RECORDS FOR THIS EXERCISE START

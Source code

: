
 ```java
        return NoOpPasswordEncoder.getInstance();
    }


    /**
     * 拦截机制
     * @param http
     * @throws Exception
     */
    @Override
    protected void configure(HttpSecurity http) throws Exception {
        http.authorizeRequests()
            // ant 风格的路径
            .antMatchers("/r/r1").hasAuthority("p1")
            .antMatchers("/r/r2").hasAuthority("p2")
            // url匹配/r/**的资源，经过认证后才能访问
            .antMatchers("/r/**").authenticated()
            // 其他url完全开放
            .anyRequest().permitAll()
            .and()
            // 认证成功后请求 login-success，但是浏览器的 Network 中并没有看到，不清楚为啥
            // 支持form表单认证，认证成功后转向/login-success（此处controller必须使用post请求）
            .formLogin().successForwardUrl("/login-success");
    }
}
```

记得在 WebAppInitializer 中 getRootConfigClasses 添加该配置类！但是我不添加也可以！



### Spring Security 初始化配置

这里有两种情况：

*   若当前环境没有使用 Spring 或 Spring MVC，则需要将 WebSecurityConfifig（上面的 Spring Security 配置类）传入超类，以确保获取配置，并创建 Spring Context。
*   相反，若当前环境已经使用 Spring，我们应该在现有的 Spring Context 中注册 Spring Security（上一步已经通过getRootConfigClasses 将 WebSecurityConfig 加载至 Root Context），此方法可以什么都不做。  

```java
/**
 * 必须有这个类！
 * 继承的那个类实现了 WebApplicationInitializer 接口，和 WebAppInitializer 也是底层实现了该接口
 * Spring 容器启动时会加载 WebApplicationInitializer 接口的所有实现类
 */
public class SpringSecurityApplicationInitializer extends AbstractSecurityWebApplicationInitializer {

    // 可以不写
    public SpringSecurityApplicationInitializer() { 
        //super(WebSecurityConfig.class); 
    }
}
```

RECORDS FOR THIS EXERCISE END
RECORDS FOR THIS EXERCISE START

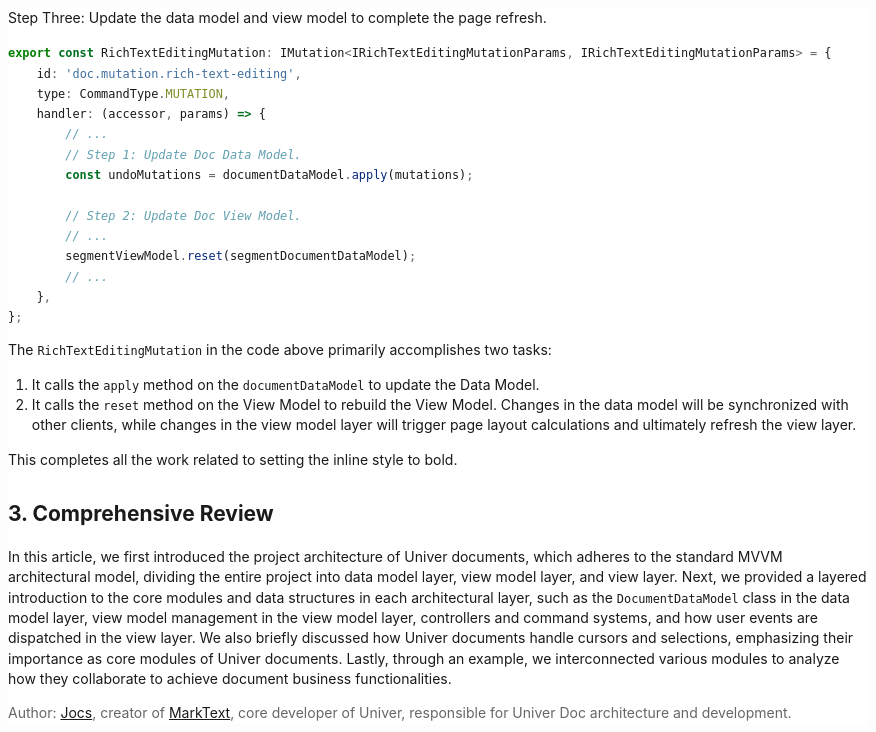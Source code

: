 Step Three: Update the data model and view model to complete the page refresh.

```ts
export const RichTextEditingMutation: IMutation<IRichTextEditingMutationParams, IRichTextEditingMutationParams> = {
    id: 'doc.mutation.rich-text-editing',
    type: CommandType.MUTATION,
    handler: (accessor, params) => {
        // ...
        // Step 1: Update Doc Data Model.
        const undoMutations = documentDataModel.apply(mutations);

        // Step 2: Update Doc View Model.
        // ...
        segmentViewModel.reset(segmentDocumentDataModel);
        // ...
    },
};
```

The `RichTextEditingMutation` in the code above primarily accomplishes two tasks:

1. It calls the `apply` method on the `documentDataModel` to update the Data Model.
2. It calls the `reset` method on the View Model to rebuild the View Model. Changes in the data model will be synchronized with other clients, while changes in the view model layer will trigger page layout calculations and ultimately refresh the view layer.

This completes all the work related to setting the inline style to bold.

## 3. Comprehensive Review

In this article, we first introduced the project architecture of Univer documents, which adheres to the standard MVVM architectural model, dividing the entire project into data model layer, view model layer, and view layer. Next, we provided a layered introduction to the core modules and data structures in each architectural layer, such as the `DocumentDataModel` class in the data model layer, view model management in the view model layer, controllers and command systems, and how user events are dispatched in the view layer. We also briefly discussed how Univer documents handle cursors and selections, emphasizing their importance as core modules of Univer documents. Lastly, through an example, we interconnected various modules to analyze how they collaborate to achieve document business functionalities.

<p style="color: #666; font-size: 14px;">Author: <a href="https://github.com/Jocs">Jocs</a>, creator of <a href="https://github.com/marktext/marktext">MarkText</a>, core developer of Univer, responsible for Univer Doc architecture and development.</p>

RECORDS FOR THIS EXERCISE END
RECORDS FOR THIS EXERCISE START

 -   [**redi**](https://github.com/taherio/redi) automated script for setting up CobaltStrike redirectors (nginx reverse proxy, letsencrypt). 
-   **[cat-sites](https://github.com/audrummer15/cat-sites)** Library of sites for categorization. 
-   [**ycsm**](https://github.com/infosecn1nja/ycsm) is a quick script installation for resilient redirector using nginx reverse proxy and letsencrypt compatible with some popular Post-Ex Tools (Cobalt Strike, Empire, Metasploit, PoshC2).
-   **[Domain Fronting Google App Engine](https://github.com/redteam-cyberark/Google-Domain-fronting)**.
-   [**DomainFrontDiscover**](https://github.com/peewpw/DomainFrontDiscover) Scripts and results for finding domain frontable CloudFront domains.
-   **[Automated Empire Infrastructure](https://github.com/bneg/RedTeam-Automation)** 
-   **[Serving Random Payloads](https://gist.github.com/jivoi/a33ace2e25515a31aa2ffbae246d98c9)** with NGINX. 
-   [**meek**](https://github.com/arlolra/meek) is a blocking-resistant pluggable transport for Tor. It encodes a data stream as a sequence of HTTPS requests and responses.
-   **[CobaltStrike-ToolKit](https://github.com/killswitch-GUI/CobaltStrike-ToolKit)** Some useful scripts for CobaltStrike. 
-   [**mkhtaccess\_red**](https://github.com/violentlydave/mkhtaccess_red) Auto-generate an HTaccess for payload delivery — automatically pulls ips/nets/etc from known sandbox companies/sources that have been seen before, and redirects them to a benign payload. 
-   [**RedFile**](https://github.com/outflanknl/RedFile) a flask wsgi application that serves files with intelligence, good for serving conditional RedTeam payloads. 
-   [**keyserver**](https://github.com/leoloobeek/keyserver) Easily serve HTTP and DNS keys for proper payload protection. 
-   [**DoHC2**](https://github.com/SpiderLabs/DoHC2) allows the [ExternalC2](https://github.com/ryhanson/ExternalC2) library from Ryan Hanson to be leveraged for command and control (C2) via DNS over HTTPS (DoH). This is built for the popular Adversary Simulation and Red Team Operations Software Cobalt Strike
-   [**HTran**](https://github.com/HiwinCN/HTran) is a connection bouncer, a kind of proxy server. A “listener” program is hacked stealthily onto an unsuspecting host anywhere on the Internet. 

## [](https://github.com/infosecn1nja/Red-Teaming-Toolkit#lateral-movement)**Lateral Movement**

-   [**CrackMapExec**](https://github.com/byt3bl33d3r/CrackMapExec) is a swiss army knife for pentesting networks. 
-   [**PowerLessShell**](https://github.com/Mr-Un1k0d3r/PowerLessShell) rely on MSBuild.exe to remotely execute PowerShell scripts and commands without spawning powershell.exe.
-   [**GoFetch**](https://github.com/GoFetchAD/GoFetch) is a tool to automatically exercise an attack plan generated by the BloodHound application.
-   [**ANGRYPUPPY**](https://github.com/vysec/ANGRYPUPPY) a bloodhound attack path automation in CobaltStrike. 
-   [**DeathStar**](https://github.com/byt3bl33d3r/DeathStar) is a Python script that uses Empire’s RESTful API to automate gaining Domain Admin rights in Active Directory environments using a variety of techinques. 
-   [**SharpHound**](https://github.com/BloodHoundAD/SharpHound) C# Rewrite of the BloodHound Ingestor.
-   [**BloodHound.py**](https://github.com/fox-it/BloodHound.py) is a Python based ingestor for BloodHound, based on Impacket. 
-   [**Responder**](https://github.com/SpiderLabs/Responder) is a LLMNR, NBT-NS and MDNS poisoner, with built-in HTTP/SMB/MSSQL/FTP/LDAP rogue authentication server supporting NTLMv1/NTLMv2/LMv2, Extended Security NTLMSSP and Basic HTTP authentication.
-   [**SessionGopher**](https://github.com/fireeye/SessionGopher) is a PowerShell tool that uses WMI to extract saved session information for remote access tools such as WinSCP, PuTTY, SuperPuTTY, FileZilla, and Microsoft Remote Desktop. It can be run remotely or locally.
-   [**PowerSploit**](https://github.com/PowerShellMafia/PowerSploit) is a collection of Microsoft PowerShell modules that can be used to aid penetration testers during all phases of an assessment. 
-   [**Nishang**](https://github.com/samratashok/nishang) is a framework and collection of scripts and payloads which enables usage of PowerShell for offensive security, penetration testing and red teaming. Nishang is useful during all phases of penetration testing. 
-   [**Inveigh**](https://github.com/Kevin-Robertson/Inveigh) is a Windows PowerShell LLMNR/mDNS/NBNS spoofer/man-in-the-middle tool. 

RECORDS FOR THIS EXERCISE END

AIM OF THE TASK: Across the entries above, how many lines contain "that"? Provide only the count.

COMPLETED EXERCISE: 5